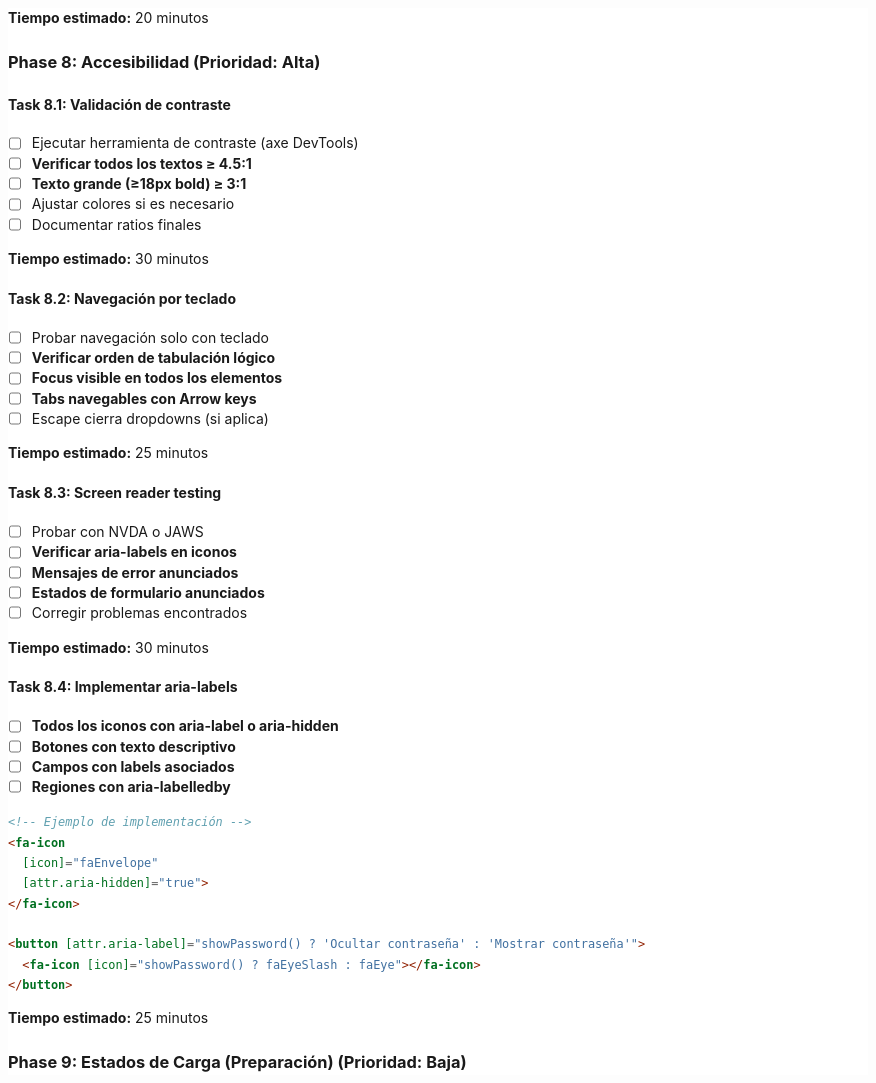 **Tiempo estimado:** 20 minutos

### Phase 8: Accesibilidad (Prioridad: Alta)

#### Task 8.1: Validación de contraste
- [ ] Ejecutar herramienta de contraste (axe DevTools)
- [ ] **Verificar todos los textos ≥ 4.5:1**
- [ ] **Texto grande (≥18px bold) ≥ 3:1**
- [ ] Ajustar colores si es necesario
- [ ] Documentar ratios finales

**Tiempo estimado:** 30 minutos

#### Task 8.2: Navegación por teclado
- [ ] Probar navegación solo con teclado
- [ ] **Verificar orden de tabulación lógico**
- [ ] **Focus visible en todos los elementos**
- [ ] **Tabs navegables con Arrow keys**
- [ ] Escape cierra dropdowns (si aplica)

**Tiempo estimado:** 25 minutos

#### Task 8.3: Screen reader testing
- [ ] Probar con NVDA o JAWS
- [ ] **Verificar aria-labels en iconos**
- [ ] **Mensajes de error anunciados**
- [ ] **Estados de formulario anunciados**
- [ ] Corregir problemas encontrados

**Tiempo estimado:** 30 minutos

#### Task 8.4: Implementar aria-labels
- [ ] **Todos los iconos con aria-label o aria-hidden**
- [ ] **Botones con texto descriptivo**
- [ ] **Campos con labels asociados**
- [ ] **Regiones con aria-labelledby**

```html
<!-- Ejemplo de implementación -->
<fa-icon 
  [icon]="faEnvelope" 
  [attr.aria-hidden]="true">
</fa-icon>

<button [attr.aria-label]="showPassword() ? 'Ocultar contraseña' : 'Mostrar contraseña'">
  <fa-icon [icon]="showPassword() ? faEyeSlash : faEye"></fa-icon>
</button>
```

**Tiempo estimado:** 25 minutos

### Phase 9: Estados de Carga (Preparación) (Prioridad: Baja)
* * *
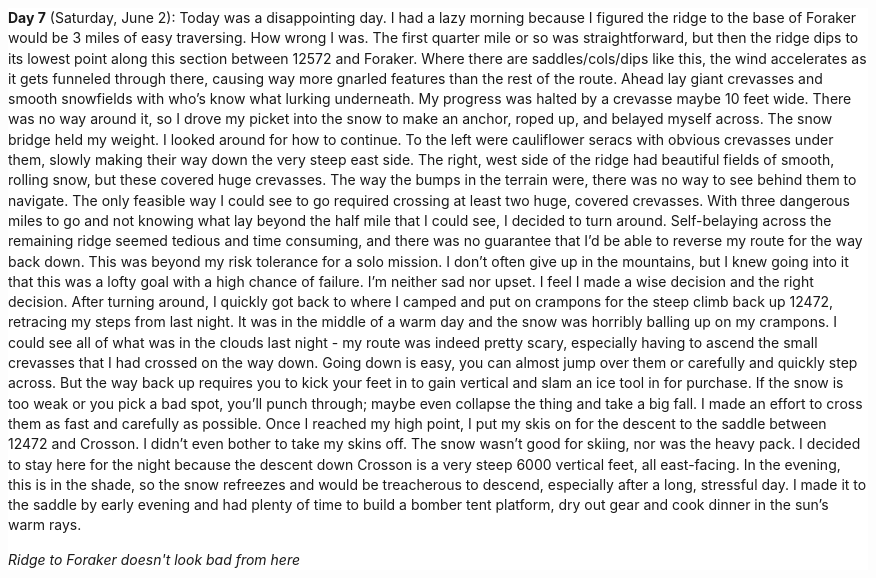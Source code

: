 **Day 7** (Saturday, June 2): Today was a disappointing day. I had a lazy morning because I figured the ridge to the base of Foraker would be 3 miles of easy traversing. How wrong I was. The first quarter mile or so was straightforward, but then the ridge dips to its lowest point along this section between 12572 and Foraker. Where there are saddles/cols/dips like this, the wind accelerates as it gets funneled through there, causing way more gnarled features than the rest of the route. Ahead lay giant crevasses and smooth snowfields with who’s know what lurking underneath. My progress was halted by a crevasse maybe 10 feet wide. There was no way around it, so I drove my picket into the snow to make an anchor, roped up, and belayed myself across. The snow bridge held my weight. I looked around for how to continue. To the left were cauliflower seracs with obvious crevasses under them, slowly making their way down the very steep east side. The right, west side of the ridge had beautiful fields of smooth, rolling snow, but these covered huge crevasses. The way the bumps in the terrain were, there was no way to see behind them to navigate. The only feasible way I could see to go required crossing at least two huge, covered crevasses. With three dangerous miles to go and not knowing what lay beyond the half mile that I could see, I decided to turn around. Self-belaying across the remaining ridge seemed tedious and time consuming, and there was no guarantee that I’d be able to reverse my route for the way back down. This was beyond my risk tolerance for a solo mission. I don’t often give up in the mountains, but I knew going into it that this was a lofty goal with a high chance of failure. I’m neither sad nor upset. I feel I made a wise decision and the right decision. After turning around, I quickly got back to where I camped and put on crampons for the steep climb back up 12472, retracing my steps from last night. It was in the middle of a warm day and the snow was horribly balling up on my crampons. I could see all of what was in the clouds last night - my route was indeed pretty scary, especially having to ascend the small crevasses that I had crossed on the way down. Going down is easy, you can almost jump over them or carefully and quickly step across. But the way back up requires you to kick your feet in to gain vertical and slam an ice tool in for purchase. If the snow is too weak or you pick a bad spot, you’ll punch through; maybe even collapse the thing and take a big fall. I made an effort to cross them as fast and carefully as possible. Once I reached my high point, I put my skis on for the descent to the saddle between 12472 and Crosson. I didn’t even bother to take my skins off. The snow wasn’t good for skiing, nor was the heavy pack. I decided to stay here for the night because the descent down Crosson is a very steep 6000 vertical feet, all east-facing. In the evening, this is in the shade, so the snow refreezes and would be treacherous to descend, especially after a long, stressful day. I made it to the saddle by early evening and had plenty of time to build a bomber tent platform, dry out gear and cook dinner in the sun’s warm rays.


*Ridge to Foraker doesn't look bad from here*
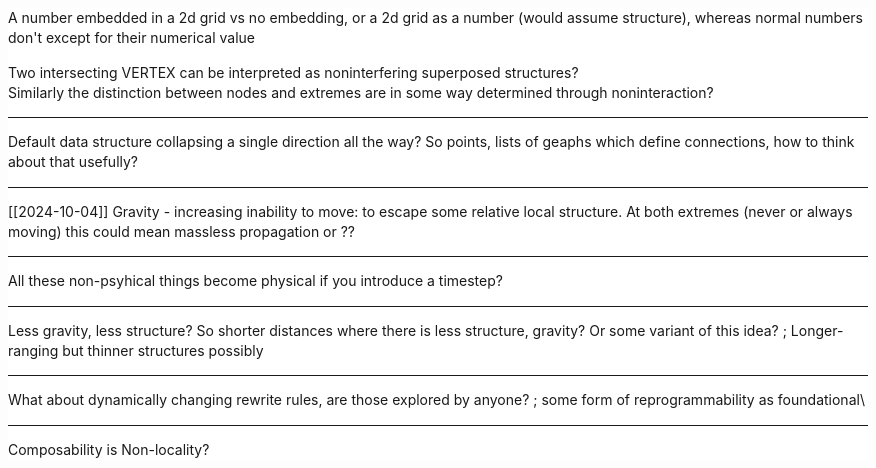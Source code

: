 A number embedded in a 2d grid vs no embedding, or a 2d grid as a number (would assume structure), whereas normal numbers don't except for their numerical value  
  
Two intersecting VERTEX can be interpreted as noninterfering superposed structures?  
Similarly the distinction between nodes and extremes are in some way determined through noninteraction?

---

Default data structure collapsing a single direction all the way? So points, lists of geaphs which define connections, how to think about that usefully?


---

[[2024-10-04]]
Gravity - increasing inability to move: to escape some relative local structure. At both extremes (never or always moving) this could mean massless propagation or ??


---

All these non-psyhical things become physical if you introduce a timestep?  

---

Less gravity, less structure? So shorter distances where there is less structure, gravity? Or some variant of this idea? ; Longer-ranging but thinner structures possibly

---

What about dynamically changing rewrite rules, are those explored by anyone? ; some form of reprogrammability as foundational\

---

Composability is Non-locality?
---
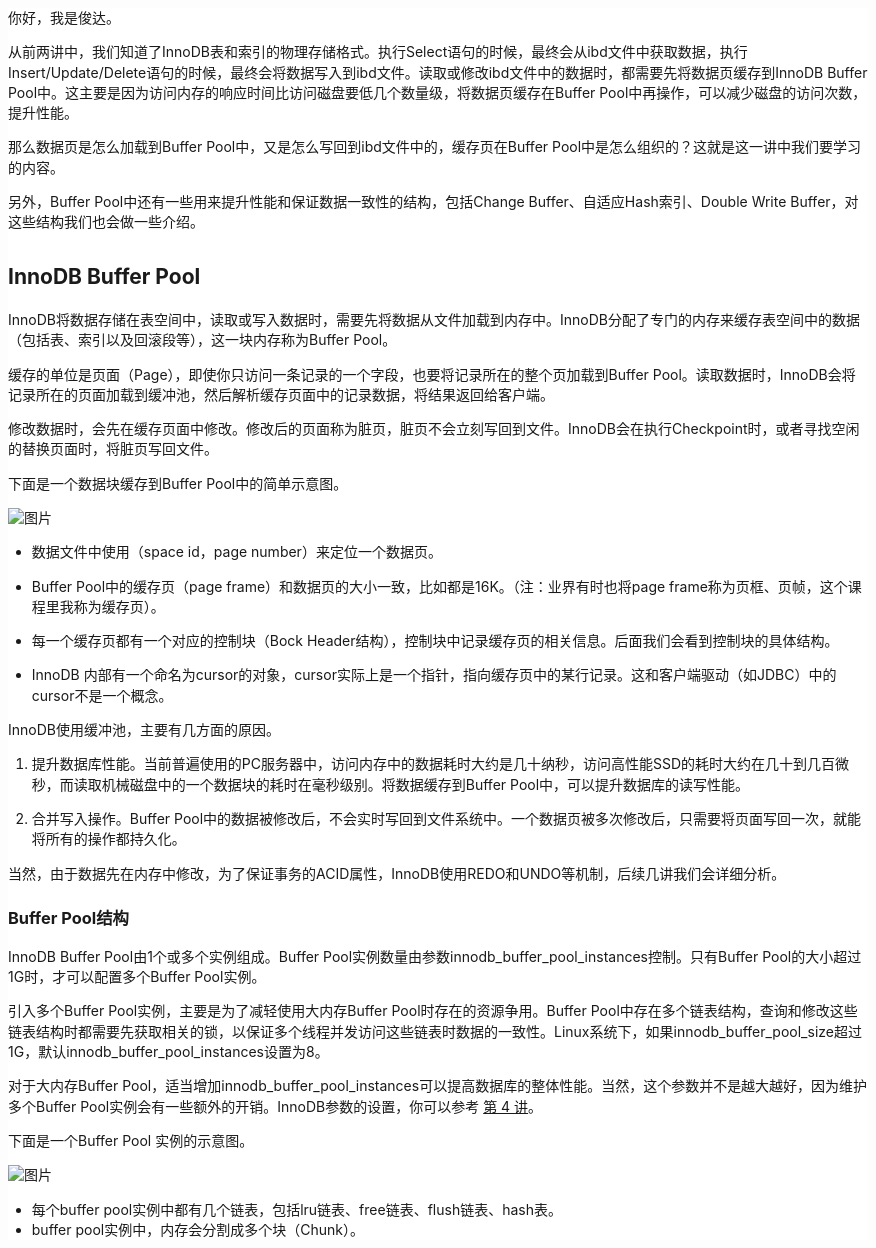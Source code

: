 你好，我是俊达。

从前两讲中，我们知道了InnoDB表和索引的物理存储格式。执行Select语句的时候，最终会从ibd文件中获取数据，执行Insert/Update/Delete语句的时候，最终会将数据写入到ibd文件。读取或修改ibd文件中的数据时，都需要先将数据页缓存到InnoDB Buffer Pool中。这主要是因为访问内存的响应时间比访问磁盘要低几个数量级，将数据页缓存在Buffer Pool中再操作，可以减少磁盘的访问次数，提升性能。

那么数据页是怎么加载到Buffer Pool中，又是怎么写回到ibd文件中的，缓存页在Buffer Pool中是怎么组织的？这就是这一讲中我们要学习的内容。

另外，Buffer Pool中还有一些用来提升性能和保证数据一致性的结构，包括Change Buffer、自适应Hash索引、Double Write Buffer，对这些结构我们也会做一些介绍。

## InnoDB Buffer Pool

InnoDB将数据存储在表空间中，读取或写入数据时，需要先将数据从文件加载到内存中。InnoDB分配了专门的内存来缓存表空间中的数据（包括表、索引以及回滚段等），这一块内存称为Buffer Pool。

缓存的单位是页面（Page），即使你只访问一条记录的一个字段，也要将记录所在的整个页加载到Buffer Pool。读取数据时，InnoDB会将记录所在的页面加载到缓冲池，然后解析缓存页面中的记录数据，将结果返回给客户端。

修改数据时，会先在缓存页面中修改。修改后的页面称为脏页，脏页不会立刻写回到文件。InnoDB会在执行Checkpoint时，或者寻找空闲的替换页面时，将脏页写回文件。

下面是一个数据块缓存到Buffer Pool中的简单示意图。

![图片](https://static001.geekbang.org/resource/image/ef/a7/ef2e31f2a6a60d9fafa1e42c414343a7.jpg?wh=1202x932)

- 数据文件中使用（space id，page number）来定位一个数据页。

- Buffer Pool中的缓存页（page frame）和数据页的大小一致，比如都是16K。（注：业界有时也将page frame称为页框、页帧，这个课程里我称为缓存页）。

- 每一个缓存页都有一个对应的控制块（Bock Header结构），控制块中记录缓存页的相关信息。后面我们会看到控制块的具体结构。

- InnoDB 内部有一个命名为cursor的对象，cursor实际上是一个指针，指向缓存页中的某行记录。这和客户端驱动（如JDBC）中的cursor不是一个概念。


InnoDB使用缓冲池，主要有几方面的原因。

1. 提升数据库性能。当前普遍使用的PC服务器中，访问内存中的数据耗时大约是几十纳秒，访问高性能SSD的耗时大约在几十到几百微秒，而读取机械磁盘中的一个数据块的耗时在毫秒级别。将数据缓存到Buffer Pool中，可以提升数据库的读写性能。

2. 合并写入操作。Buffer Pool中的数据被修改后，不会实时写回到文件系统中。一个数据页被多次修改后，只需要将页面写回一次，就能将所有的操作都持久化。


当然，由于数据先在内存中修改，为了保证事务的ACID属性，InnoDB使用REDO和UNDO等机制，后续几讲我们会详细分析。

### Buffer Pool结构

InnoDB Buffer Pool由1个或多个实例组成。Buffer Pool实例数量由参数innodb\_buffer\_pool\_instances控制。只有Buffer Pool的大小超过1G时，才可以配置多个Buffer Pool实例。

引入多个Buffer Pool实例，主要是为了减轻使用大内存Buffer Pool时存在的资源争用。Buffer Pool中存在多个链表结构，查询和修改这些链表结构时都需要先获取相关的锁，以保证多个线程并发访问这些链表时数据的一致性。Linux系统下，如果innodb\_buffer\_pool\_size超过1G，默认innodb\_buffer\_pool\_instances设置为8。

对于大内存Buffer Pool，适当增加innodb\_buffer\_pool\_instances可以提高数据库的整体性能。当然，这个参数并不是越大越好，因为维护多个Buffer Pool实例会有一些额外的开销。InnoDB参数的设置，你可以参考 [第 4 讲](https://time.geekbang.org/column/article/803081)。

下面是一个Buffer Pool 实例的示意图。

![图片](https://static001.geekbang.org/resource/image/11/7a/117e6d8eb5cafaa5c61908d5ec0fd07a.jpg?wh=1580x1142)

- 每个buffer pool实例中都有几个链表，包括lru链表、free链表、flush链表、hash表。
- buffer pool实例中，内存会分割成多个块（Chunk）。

* [DIRECTIONS]
Take the lines above from the one containing "Less gravity, less" to the one containing "Composability is Non-locality?" and retype them exactly, both ends included, with nothing added.

* [WRITTEN RESPONSE]
Less gravity, less structure? So shorter distances where there is less structure, gravity? Or some variant of this idea? ; Longer-ranging but thinner structures possibly

---

What about dynamically changing rewrite rules, are those explored by anyone? ; some form of reprogrammability as foundational\

---

Composability is Non-locality?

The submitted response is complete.